*Information provided*:
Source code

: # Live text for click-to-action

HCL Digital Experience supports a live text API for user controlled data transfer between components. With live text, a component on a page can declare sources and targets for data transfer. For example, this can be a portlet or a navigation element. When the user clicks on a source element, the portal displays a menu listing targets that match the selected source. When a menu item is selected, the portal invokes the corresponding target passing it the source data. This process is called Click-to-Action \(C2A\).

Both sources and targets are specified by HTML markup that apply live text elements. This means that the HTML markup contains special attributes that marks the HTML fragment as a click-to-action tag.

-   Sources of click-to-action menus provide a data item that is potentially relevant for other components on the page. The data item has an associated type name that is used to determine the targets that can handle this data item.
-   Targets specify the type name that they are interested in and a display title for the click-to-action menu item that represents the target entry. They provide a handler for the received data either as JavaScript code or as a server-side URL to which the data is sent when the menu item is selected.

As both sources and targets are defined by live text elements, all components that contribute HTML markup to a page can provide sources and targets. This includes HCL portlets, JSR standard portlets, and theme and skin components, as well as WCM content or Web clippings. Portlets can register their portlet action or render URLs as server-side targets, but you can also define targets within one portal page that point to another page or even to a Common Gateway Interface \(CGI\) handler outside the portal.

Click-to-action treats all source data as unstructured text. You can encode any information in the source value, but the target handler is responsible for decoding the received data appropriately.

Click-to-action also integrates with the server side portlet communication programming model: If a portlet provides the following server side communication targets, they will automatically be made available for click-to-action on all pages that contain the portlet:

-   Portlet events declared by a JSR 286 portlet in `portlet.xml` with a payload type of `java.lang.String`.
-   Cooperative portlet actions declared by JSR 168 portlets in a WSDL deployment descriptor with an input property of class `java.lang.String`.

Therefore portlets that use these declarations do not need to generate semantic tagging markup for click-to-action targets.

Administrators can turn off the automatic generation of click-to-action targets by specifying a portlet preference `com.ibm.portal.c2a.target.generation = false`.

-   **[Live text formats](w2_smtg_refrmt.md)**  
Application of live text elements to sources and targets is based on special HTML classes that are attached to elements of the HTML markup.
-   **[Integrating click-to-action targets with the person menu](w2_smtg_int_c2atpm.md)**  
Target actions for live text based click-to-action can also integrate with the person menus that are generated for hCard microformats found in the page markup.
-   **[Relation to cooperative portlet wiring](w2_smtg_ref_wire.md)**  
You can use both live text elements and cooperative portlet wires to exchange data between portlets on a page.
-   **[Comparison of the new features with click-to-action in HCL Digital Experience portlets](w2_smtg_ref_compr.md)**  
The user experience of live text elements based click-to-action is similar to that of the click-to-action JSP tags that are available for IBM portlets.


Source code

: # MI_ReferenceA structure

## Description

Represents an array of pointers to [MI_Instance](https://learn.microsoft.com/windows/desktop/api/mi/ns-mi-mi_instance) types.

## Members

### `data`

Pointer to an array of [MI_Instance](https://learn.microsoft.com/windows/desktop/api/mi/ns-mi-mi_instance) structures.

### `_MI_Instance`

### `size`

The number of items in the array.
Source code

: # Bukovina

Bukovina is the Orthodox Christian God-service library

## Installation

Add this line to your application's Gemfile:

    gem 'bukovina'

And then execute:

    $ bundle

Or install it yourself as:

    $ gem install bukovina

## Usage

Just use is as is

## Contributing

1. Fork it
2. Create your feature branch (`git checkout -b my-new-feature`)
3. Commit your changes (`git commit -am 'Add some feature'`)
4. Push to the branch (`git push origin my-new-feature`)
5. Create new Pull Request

*Instructions to follow*: When a line in the listing includes the word "portal", report that line in full.

*Solution below*:
HCL Digital Experience supports a live text API for user controlled data transfer between components. With live text, a component on a page can declare sources and targets for data transfer. For example, this can be a portlet or a navigation element. When the user clicks on a source element, the portal displays a menu listing targets that match the selected source. When a menu item is selected, the portal invokes the corresponding target passing it the source data. This process is called Click-to-Action \(C2A\).
As both sources and targets are defined by live text elements, all components that contribute HTML markup to a page can provide sources and targets. This includes HCL portlets, JSR standard portlets, and theme and skin components, as well as WCM content or Web clippings. Portlets can register their portlet action or render URLs as server-side targets, but you can also define targets within one portal page that point to another page or even to a Common Gateway Interface \(CGI\) handler outside the portal.
Administrators can turn off the automatic generation of click-to-action targets by specifying a portlet preference `com.ibm.portal.c2a.target.generation = false`.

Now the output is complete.